There’s an interesting debate on Twitter at the moment
under the hashtag #dontcallmebabe. The question: is it
okay to call a woman you don’t know a pet name?
Can it be brushed off as well-meant affection,
or is it a needling way to demean women, one
we should be speaking out against?
The brouhaha started when a woman named Jo called
her local bus company to politely let them know
she felt uncomfortable with some of their drivers
calling her “babe.” She says she didn’t call in
anger or make a formal complaint — she just wanted
to let the company know that that she didn’t care for it.
She received a polite reply from the company agreeing
it wasn’t appropriate language, and that the bus
drivers would be alerted. She put it out of her mind
until she saw the topic come up on the Facebook page
of a local radio station. And then boy did the shit
hit the proverbial fan.
Arguments began cropping up for both sides. Some it was
political correctness run amok; The editor of The
Contemporary Urban Dictionary of Slang said “It’s
only urban sophisticates — usually under the age of 40
— who choose to find them distasteful.
It is the ‘language hygienists’ who choose to see them
as discrimination. It’s folksy — part of a tradition in
this country, a momentary affection between strangers.

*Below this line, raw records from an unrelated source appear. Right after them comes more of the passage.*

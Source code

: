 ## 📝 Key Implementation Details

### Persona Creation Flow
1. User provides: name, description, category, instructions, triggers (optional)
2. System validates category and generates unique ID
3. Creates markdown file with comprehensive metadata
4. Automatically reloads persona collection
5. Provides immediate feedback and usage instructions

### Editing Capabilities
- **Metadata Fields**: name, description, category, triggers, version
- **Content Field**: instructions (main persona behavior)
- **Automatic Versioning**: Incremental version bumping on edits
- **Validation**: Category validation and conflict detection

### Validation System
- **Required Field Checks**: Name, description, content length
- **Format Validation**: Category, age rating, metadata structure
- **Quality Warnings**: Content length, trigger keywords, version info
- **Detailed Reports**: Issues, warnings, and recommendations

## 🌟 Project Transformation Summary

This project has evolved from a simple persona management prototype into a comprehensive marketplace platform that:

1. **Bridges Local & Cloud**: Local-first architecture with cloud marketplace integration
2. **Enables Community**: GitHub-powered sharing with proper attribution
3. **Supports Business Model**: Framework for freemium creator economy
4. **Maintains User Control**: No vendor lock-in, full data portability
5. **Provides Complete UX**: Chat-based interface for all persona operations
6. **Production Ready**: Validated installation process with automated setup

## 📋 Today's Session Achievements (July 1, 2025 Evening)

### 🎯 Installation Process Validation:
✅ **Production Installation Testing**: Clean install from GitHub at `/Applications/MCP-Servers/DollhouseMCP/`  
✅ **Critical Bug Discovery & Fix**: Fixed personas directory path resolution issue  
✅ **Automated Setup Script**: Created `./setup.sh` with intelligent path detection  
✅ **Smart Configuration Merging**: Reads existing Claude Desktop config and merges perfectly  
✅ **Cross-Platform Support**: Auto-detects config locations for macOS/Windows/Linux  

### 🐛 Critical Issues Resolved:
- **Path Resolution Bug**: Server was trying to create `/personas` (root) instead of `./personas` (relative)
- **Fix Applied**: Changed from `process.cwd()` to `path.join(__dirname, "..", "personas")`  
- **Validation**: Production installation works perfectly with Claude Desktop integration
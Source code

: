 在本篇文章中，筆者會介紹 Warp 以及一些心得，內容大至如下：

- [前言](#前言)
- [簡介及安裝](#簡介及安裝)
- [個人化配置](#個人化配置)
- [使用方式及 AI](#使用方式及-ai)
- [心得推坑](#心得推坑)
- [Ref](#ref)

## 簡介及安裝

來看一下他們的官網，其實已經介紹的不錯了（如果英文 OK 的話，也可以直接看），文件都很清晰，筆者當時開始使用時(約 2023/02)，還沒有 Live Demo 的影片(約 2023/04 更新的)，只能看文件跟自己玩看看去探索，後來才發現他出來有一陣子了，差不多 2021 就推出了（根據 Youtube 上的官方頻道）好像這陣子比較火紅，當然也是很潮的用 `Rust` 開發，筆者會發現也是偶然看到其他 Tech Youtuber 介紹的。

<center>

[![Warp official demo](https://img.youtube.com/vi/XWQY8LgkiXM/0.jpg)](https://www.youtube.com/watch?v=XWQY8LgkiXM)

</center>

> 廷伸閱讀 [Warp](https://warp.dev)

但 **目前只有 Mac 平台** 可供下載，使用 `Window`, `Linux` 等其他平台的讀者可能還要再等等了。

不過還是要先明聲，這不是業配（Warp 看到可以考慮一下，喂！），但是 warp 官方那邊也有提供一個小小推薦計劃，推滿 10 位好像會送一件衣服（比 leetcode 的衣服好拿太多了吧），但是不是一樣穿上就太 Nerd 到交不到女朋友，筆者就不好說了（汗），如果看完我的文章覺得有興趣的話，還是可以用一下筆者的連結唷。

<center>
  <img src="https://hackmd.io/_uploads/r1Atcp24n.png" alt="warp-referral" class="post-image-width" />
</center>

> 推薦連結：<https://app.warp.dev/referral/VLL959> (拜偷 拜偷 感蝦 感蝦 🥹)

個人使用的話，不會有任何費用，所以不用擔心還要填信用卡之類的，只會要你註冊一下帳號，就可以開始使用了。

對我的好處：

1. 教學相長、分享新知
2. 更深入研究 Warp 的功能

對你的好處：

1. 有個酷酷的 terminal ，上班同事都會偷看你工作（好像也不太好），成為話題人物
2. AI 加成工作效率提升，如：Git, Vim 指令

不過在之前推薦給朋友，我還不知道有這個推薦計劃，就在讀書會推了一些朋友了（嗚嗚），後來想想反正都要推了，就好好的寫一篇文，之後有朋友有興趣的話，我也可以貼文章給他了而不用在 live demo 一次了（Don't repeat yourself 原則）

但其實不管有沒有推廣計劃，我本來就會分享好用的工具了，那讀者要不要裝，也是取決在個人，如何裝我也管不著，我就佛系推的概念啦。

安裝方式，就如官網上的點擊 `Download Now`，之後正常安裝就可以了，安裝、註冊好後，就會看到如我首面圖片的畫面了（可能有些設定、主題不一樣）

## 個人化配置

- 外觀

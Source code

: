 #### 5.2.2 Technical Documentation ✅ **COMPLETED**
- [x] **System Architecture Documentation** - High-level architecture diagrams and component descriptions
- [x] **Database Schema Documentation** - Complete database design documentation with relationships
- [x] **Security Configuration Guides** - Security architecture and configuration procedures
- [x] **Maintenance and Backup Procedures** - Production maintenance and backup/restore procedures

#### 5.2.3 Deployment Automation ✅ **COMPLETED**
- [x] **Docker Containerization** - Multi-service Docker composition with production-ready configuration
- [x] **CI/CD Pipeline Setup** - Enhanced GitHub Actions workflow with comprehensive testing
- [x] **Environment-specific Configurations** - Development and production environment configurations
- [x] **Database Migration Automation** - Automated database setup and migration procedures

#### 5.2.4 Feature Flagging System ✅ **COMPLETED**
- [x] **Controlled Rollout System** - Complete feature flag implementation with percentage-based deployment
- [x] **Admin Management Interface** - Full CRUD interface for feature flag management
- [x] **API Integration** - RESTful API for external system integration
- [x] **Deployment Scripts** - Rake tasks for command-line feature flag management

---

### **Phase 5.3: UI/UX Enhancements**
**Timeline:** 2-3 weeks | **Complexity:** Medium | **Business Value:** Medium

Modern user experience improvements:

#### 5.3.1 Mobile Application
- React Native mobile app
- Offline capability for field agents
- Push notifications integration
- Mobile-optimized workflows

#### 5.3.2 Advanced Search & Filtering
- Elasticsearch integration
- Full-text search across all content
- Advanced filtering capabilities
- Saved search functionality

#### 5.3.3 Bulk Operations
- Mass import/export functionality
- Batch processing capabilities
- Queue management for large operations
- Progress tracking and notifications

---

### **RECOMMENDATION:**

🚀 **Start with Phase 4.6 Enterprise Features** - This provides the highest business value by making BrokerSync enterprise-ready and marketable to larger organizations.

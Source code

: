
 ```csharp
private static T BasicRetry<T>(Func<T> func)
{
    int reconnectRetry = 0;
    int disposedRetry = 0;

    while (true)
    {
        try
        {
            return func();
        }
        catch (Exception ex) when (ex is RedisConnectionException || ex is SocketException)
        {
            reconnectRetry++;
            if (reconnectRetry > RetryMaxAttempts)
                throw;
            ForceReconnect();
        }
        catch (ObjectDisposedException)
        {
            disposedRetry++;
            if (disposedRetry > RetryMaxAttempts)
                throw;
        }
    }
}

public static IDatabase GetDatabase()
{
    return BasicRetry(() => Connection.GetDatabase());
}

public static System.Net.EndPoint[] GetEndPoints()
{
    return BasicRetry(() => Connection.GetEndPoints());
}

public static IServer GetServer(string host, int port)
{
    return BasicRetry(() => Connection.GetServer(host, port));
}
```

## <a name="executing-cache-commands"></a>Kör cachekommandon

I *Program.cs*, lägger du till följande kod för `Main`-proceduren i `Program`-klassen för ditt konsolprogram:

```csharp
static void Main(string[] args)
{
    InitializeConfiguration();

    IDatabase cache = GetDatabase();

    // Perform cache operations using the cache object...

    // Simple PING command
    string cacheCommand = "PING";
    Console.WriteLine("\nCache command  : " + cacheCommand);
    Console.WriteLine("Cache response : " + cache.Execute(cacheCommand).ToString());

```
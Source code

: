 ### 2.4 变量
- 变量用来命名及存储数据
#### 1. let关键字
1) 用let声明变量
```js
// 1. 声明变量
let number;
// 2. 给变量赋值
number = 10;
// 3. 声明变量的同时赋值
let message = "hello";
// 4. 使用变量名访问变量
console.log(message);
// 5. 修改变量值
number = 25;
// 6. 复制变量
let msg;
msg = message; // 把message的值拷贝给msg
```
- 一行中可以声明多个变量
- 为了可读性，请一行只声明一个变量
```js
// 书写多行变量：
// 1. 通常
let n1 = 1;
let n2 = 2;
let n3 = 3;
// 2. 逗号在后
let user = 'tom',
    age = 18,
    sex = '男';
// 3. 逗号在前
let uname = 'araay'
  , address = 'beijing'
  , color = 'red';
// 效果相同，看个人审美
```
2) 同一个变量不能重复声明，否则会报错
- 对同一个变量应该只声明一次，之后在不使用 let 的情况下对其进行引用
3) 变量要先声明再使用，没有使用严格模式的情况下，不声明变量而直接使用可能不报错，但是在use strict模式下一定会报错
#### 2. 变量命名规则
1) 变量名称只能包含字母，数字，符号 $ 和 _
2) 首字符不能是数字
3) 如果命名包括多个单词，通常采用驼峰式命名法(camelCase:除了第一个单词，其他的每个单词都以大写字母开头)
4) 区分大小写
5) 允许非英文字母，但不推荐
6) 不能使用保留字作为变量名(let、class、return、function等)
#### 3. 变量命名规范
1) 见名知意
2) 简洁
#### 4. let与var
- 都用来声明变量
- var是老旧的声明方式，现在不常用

I know people who don’t live here any more and
when they come back they say how much they like
to hear terms of affection, such as ‘babes’.”
The Consultant Editor at Collins Language argues
language is “in the ear of the beholder” and points
out language has shifted over the past century.
A term like “babe,” which might have originally referred
to an innocent baby, has since the 1990s become slang
for an attractive woman, and has sexist overtones
He also pointed out that “in the English language,
most of the terms we can use to address people veer
towards either the deferential or the familiar.
The bus driver or cabbie who uses a pet name is choosing
the familiar in order to avoid uncomfortable formality.
Perhaps, especially in the case of older perpetrators
of the pet name offense, they see it as a way of being
affectionate, rather than demeaning.
Language changes over time –- there are words in common
use 20 years ago that wouldn’t be accepted now.
As a woman, I should not be expected to meekly accept
words from men that make me feel uncomfortable.
In my experience, whether or not I take offense
to being called “hon” or “darling” or whatever is
purely based on the tone and situation.
I don’t think anyone besides my mother has ever called
me “sweetheart” unless they meant it sarcastically.
That being said, when a cab driver I’ve been happily
chatting to for 10 minutes says “Thanks, pet” I feel
quite pleased that we’ve developed such a camaraderie
that he doesn’t feel the need to address me as “Ms.” or “ma’am.”
A social anthropologist responded to the debate by suggesting
the best way to deal with the situation is with humour — if
someone calls you “babe” then say sarcastically, “Thanks, muffin!”